* **Assigned task**:
Write out the entire listing below exactly as it appears, minus any pictures.

* **Record set**:
★ ★ ★
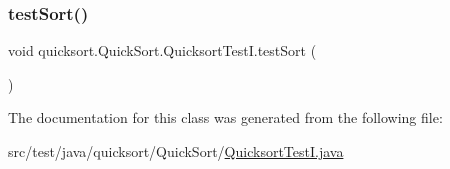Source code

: \subsubsection{\texorpdfstring{test\+Sort()}{testSort()}}
{\footnotesize\ttfamily void quicksort.\+Quick\+Sort.\+Quicksort\+Test\+I.\+test\+Sort (\begin{DoxyParamCaption}{ }\end{DoxyParamCaption})}



The documentation for this class was generated from the following file\+:\begin{DoxyCompactItemize}
\item 
src/test/java/quicksort/\+Quick\+Sort/\hyperlink{_quicksort_test_i_8java}{Quicksort\+Test\+I.\+java}\end{DoxyCompactItemize}
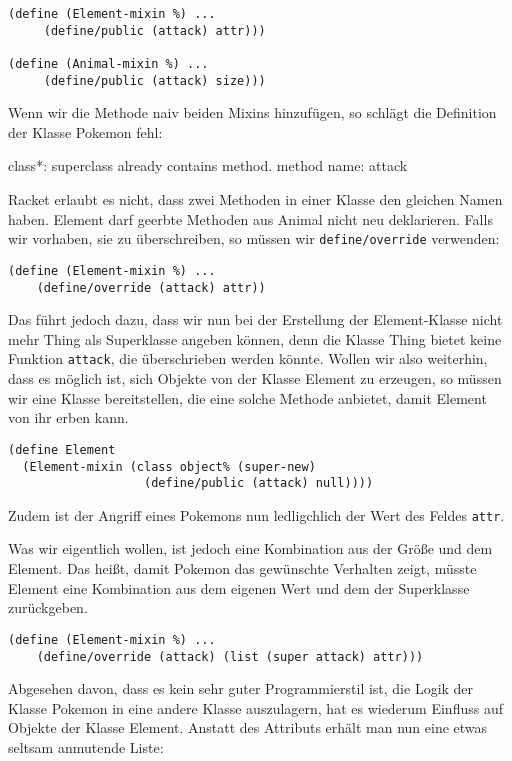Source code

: \begin{lstlisting}
(define (Element-mixin %) ...
     (define/public (attack) attr)))

(define (Animal-mixin %) ...
     (define/public (attack) size)))
\end{lstlisting}

Wenn wir die Methode naiv beiden Mixins hinzufügen, so schlägt die Definition der Klasse Pokemon fehl:

{\rerror class*: superclass already contains method. method name: attack}

Racket erlaubt es nicht, dass zwei Methoden in einer Klasse den gleichen Namen haben. Element darf geerbte Methoden aus Animal nicht neu deklarieren. Falls wir vorhaben, sie zu überschreiben, so müssen wir \texttt{define/override} verwenden:

\begin{lstlisting}
(define (Element-mixin %) ...
    (define/override (attack) attr))
\end{lstlisting}


Das führt jedoch dazu, dass wir nun bei der Erstellung der Element-Klasse nicht mehr Thing als Superklasse angeben können, denn die Klasse Thing bietet keine Funktion \texttt{attack}, die überschrieben werden könnte. Wollen wir also weiterhin, dass es möglich ist, sich Objekte von der Klasse Element zu erzeugen, so müssen wir eine Klasse bereitstellen, die eine solche Methode anbietet, damit Element von ihr erben kann.

\begin{lstlisting}
(define Element 
  (Element-mixin (class object% (super-new)
                   (define/public (attack) null))))
\end{lstlisting}

Zudem ist der Angriff eines Pokemons nun ledligchlich der Wert des Feldes \texttt{attr}. 

Was wir eigentlich wollen, ist jedoch eine Kombination aus der Größe und dem Element. Das heißt, damit Pokemon das gewünschte Verhalten zeigt, müsste Element eine Kombination aus dem eigenen Wert und dem der Superklasse zurückgeben.

\begin{lstlisting}
(define (Element-mixin %) ...
    (define/override (attack) (list (super attack) attr)))
\end{lstlisting}

Abgesehen davon, dass es kein sehr guter Programmierstil ist, die Logik der Klasse Pokemon in eine andere Klasse auszulagern, hat es wiederum Einfluss auf Objekte der Klasse Element. Anstatt des Attributs erhält man nun eine etwas seltsam anmutende Liste:

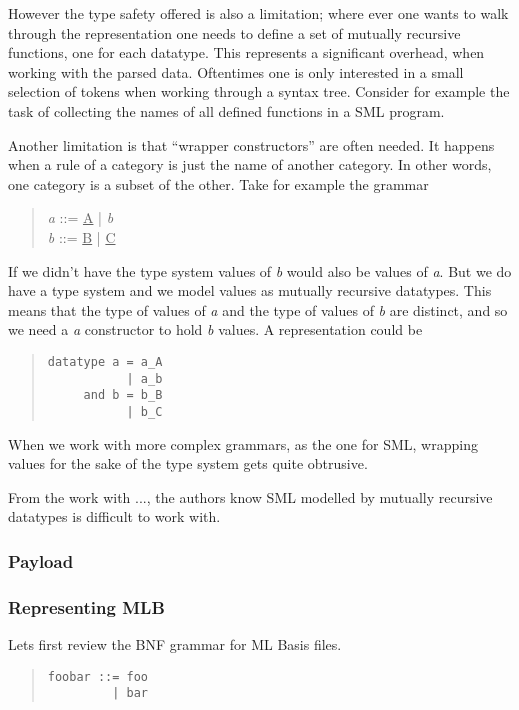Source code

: However the type safety offered is also a limitation; where ever one wants to
walk through the representation one needs to define a set of mutually recursive
functions, one for each datatype. This represents a significant overhead, when
working with the parsed data. Oftentimes one is only interested in a small
selection of tokens when working through a syntax tree. Consider for example the
task of collecting the names of all defined functions in a SML program.

Another limitation is that ``wrapper constructors'' are often needed. It happens
when a rule of a category is just the name of another category. In other words,
one category is a subset of the other. Take for example the grammar
\begin{quote}
\textit{a} ::= \underline{A} | \textit{b}\\
\textit{b} ::= \underline{B} | \underline{C}
\end{quote}
If we didn't have the type system values of \textit{b} would also be values of
\textit{a}. But we do have a type system and we model values as mutually
recursive datatypes. This means that the type of values of \textit{a} and the
type of values of \textit{b} are distinct, and so we need a \textit{a}
constructor to hold \textit{b} values. A representation could be
\begin{quote}
\begin{verbatim}
datatype a = a_A
           | a_b
     and b = b_B
           | b_C
\end{verbatim}
\end{quote}

When we work with more complex grammars, as the one for SML, wrapping values for
the sake of the type system gets quite obtrusive.

From the work with ..., the authors know SML
modelled by mutually recursive datatypes is difficult to work with.


\subsubsection{Payload}


\subsubsection{Representing MLB}
Lets first review the BNF grammar for ML Basis files.
\begin{quote}
\begin{verbatim}
foobar ::= foo
         | bar
\end{verbatim}
\end{quote}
★ ★ ★
* **Exercise response**:
Source code

: \subsubsection{\texorpdfstring{test\+Sort()}{testSort()}}
{\footnotesize\ttfamily void quicksort.\+Quick\+Sort.\+Quicksort\+Test\+I.\+test\+Sort (\begin{DoxyParamCaption}{ }\end{DoxyParamCaption})}



The documentation for this class was generated from the following file\+:\begin{DoxyCompactItemize}
\item 
src/test/java/quicksort/\+Quick\+Sort/\hyperlink{_quicksort_test_i_8java}{Quicksort\+Test\+I.\+java}\end{DoxyCompactItemize}
Source code

: \begin{lstlisting}
(define (Element-mixin %) ...
     (define/public (attack) attr)))

(define (Animal-mixin %) ...
     (define/public (attack) size)))
\end{lstlisting}

Wenn wir die Methode naiv beiden Mixins hinzufügen, so schlägt die Definition der Klasse Pokemon fehl:

{\rerror class*: superclass already contains method. method name: attack}

Racket erlaubt es nicht, dass zwei Methoden in einer Klasse den gleichen Namen haben. Element darf geerbte Methoden aus Animal nicht neu deklarieren. Falls wir vorhaben, sie zu überschreiben, so müssen wir \texttt{define/override} verwenden:

\begin{lstlisting}
(define (Element-mixin %) ...
    (define/override (attack) attr))
\end{lstlisting}


Das führt jedoch dazu, dass wir nun bei der Erstellung der Element-Klasse nicht mehr Thing als Superklasse angeben können, denn die Klasse Thing bietet keine Funktion \texttt{attack}, die überschrieben werden könnte. Wollen wir also weiterhin, dass es möglich ist, sich Objekte von der Klasse Element zu erzeugen, so müssen wir eine Klasse bereitstellen, die eine solche Methode anbietet, damit Element von ihr erben kann.

\begin{lstlisting}
(define Element 
  (Element-mixin (class object% (super-new)
                   (define/public (attack) null))))
\end{lstlisting}

Zudem ist der Angriff eines Pokemons nun ledligchlich der Wert des Feldes \texttt{attr}. 

Was wir eigentlich wollen, ist jedoch eine Kombination aus der Größe und dem Element. Das heißt, damit Pokemon das gewünschte Verhalten zeigt, müsste Element eine Kombination aus dem eigenen Wert und dem der Superklasse zurückgeben.

\begin{lstlisting}
(define (Element-mixin %) ...
    (define/override (attack) (list (super attack) attr)))
\end{lstlisting}

Abgesehen davon, dass es kein sehr guter Programmierstil ist, die Logik der Klasse Pokemon in eine andere Klasse auszulagern, hat es wiederum Einfluss auf Objekte der Klasse Element. Anstatt des Attributs erhält man nun eine etwas seltsam anmutende Liste:

Source code

: However the type safety offered is also a limitation; where ever one wants to
walk through the representation one needs to define a set of mutually recursive
functions, one for each datatype. This represents a significant overhead, when
working with the parsed data. Oftentimes one is only interested in a small
selection of tokens when working through a syntax tree. Consider for example the
task of collecting the names of all defined functions in a SML program.

Another limitation is that ``wrapper constructors'' are often needed. It happens
when a rule of a category is just the name of another category. In other words,
one category is a subset of the other. Take for example the grammar
\begin{quote}
\textit{a} ::= \underline{A} | \textit{b}\\
\textit{b} ::= \underline{B} | \underline{C}
\end{quote}
If we didn't have the type system values of \textit{b} would also be values of
\textit{a}. But we do have a type system and we model values as mutually
recursive datatypes. This means that the type of values of \textit{a} and the
type of values of \textit{b} are distinct, and so we need a \textit{a}
constructor to hold \textit{b} values. A representation could be
\begin{quote}
\begin{verbatim}
datatype a = a_A
           | a_b
     and b = b_B
           | b_C
\end{verbatim}
\end{quote}

When we work with more complex grammars, as the one for SML, wrapping values for
the sake of the type system gets quite obtrusive.

From the work with ..., the authors know SML
modelled by mutually recursive datatypes is difficult to work with.


\subsubsection{Payload}


\subsubsection{Representing MLB}
Lets first review the BNF grammar for ML Basis files.
\begin{quote}
\begin{verbatim}
foobar ::= foo
         | bar
\end{verbatim}
\end{quote}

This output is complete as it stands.